Antes de empezar, aprovecho para contarles que en Cenital estamos lanzando una breve encuesta sobre la experiencia de ustedes, lectores y lectoras, leyéndonos. Nos vendría estupendo que entraras a este link y te tomaras 5 minutos para completarla, así podemos conocer un poco mejor a nuestra comunidad.

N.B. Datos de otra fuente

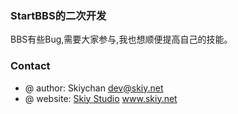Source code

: ### StartBBS的二次开发BBS有些Bug,需要大家参与,我也想顺便提高自己的技能。### Contact* @ author: Skiychan <dev@skiy.net>   * @ website: [Skiy Studio](http://www.skiy.net) www.skiy.net###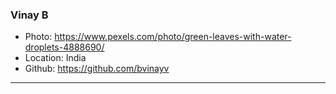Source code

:### Vinay B

- Photo: https://www.pexels.com/photo/green-leaves-with-water-droplets-4888690/
- Location: India
- Github: https://github.com/bvinayv

***
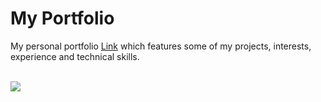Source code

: # My Portfolio

My personal portfolio [Link](https://praveenkumar-m.netlify.app/)   which features some of my projects, interests, experience and technical skills. <br></br>

![](https://github.com/Praveenkumar18hub/Portfolio/assets/81456744/52b4c2f9-61ec-45f7-ac23-bd6e733bc43e)


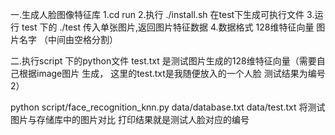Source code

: <!-- 一 运行代码之前
1.安装dlib
git clone https://github.com/davisking/dlib.git
cd dlib
mkdir build
cd build
cmake ..
make -j8
make
make install
cp ./bin/* /usr/local/ -r

2.安装opencv 
github 下载 release 版本opencv 2.4.13 以上
编译 类似于dlib， 最后一样安装/usr/local 下
-->
一.生成人脸图像特征库
1.cd run
2.执行 ./install.sh  在test下生成可执行文件
3.运行 test 下的 ./test  传入单张图片,返回图片特征数据 
4.数据格式 128维特征向量 图片名字 （中间由空格分割） 

二.执行script 下的python文件
test.txt 是测试图片生成的128维特征向量（需要自己根据image图片 生成， 这里的test.txt是我随便放入的一个人脸 测试结果为编号2）

python script/face_recognition_knn.py data/database.txt data/test.txt  将测试图片与存储库中的图片对比
打印结果就是测试人脸对应的编号


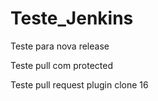 # Teste_Jenkins

Teste para nova release

Teste pull com protected

Teste pull request plugin clone 16
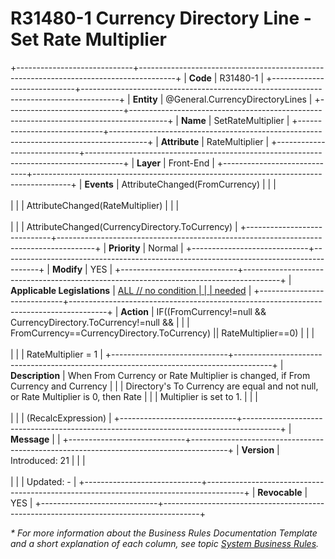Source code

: ﻿---
erp.type: front-end-business-rule
erp.entity: General.CurrencyDirectoryLines
---

# R31480-1 Currency Directory Line - Set Rate Multiplier
+-----------------------------+---------------------------------------------------------------------------------------+
| **Code**                    | R31480-1                                                                              |
+-----------------------------+---------------------------------------------------------------------------------------+
| **Entity**                  | @General.CurrencyDirectoryLines                                                       |
+-----------------------------+---------------------------------------------------------------------------------------+
| **Name**                    | SetRateMultiplier                                                                     |
+-----------------------------+---------------------------------------------------------------------------------------+
| **Attribute**               | RateMultiplier                                                                        |
+-----------------------------+---------------------------------------------------------------------------------------+
| **Layer**                   | Front-End                                                                             |
+-----------------------------+---------------------------------------------------------------------------------------+
| **Events**                  | AttributeChanged(FromCurrency)                                                        |
|                             | <br/><br/>                                                                            |
|                             | AttributeChanged(RateMultiplier)                                                      |
|                             | <br/><br/>                                                                            |
|                             | AttributeChanged(CurrencyDirectory.ToCurrency)                                        |
+-----------------------------+---------------------------------------------------------------------------------------+
| **Priority**                | Normal                                                                                |
+-----------------------------+---------------------------------------------------------------------------------------+
| **Modify**                  | YES                                                                                   |
+-----------------------------+---------------------------------------------------------------------------------------+
| **Applicable Legislations** | [ALL // no condition                                                                  |
|                             | needed](xref:applicable-legislations)                                                 |
+-----------------------------+---------------------------------------------------------------------------------------+
| **Action**                  | IF((FromCurrency!=null && CurrencyDirectory.ToCurrency!=null &&                       |
|                             | FromCurrency==CurrencyDirectory.ToCurrency) \|\| RateMultiplier==0)                   |
|                             | <br/><br/>                                                                            |
|                             | RateMultiplier = 1                                                                    |
+-----------------------------+---------------------------------------------------------------------------------------+
| **Description**             | When From Currency or Rate Multiplier is changed, if From Currency and Currency       |
|                             | Directory\'s To Currency are equal and not null, or Rate Multiplier is 0, then Rate   |
|                             | Multiplier is set to 1.                                                               |
|                             | <br/><br/>                                                                            |
|                             | (RecalcExpression)                                                                    |
+-----------------------------+---------------------------------------------------------------------------------------+
| **Message**                 |                                                                                       |
+-----------------------------+---------------------------------------------------------------------------------------+
| **Version**                 | Introduced: 21                                                                        |
|                             | <br/><br/>                                                                            |
|                             | Updated: -                                                                            |
+-----------------------------+---------------------------------------------------------------------------------------+
| **Revocable**               | YES                                                                                   |
+-----------------------------+---------------------------------------------------------------------------------------+

*\* For more information about the Business Rules Documentation Template and a short explanation of each column, see
topic [System Business Rules](../templates/template-description-system-business-rules.md).*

Sin otros rodeos, vamos a lo que nos convoca. Porque hoy me interesa que toquemos un tema que me fascina últimamente: el de las bibliotecas personales. No me refiero a los espacios llamados Bibliotecas en los que se acopian, catalogan y conservan libros, sino a las bibliotecas de casas particulares, de personas de carne y hueso que, ejemplar por ejemplar, van armando en estantes el mapa de sus lecturas. ¿Qué historias hay en esas bibliotecas personales? ¿Cómo se ordenan, se clasifican? ¿Qué pasa con los libros cuando las personas mueren? Estas son algunas preguntas que me vengo haciendo mientras miro mi propia biblioteca, que no ocupa un solo lugar de la casa sino que se expande y deforma por todos los ambientes. Si la analizo, noto que hay gran porcentaje de libros del pasado (que fueron de mis padres o abuelos), otro tanto adquirido por mí o mi pareja, algunos que me fueron mandando como periodista o que son de las editoriales para las que trabajo, y otros que no recuerdo cómo llegaron y se acomodaron acá. Esos son los más misteriosos. No me avergüenza para nada confesar que un gran porcentaje de mi biblioteca consiste en libros que no leí. De hecho, me parece genial, porque es como una apuesta que se lanza hacia el futuro. Espero en algún momento de la vejez, quizás, tener tiempo para leer todos esos volúmenes que nunca pude abrir. Y respecto de las cosas pendientes, encontré una cita muy graciosa de Anatole France que me hizo sentir mejor. Parece que tenía una enorme biblioteca. Y cada vez que alguien llegaba a su casa, la admiraba y tenía lugar esta escena:

–¿Ha leído usted todo esto, señor France?

–Ni la décima parte. ¿Acaso usted come todos los días en su vajilla de porcelana de Sevres?

En Cenital nos importa que entiendas. Por eso nos propusimos contar de manera sencilla una realidad compleja. Si te gusta lo que hacemos, ayudanos a seguir. Sumate a nuestro círculo de Mejores amigos.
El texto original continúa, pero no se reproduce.